I have two data sources - Global (14M records) & customer specific (5M records)
Data - Products with fields - name, description, manufacturer part number (MPN), vendor sku

Some search query.
Output -
Results grouped over MPN with relevancy (most matching doc score decide relevancy of group) from all data sources with deduplication across pages and pagination over grouped results.

Can I use Collapse on MPN with my search query on Unified Data model (differentiating docs by source_type ) here ? with nearly 22M records for fast retrieval.

Is there any other way to do it ?
I can’t pre group global data with customer specific data on MPN need that separation as there can be n customers and single doc can be very large.
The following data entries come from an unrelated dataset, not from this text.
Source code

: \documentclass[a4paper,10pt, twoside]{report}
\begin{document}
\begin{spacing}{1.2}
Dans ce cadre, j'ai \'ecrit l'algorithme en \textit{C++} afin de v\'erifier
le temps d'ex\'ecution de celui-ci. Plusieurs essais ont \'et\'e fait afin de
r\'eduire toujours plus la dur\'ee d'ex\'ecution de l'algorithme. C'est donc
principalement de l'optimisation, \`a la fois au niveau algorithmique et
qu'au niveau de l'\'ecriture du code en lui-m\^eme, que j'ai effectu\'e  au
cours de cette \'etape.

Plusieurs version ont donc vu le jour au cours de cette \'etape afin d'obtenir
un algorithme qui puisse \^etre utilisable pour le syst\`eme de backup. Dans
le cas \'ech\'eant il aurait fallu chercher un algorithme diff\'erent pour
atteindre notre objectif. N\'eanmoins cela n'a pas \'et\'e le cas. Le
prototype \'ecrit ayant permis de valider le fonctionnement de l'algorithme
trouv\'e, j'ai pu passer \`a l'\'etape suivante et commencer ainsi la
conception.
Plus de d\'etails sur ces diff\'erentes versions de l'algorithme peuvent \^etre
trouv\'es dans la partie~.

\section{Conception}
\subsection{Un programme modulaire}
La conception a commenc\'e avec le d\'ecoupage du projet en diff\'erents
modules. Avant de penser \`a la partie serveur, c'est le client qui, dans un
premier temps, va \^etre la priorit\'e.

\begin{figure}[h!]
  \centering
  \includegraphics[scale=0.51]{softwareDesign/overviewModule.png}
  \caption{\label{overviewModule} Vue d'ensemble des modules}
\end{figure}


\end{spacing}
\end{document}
Is there any other way to avoid grouping over Global Data source docs as its huge data. Some other ways with queries?

Unified data models -

Product from Global data source (no company_id)

{"mpn": "DELL-G7GV0","company_id": null,"source_type": "icecat","source_id": "80076143","product_name": "DELL G7GV0","description": "DELL G7GV0. Brand compatibility: Dell","manufacturer": "DELL","vendor_sku":"244545"}

Customer specific data

{"mpn": "DELL-G7GV0","company_id": "f1eb99a720ef4f05bfa6beae16aa235c","source_type": "custom_distributor","source_id": "34565434","product_name": "DELL G7GV0","description": "DELL G7GV0. Brand compatibility: Dell","manufacturer": "DELL","vendor_sku":"2345654"}  

@stephenb

Hi @gurcharan_singh Welcome to the community.
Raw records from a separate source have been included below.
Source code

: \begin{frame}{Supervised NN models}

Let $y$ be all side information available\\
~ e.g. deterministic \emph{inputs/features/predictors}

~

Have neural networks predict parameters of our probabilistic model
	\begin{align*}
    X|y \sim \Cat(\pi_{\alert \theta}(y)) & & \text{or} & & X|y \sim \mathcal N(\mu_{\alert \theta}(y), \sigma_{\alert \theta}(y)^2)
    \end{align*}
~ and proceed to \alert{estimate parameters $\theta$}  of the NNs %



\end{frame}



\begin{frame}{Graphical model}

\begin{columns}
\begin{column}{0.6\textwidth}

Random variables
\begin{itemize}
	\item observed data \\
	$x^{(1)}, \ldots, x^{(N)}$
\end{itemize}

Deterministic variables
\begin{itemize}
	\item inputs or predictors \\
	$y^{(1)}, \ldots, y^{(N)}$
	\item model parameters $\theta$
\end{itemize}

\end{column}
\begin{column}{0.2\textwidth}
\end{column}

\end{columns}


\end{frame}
A couple house keeping items

First please do not @ people in your topic that have not already joined, doing this is consider not best forum etiquette. And doing so can turn off / limit the people that may answer the question... and in fact this is not my area of expertise :slight_smile: so you have already limited your chance of success....

What Version are you running?

You are asking a really broad question like

Can I use Collapse on MPN with my search query on Unified Data model (differentiating docs by source_type ) here ? with nearly 22M records for fast retrieval.

Fast Retrieval can mean many things
You are speaking of your data like we all understand it :slight_smile:

Also you will need to provide further examples like a couple documents and what your expected results.

That will usually help ... the more you provide the more likely you will get help.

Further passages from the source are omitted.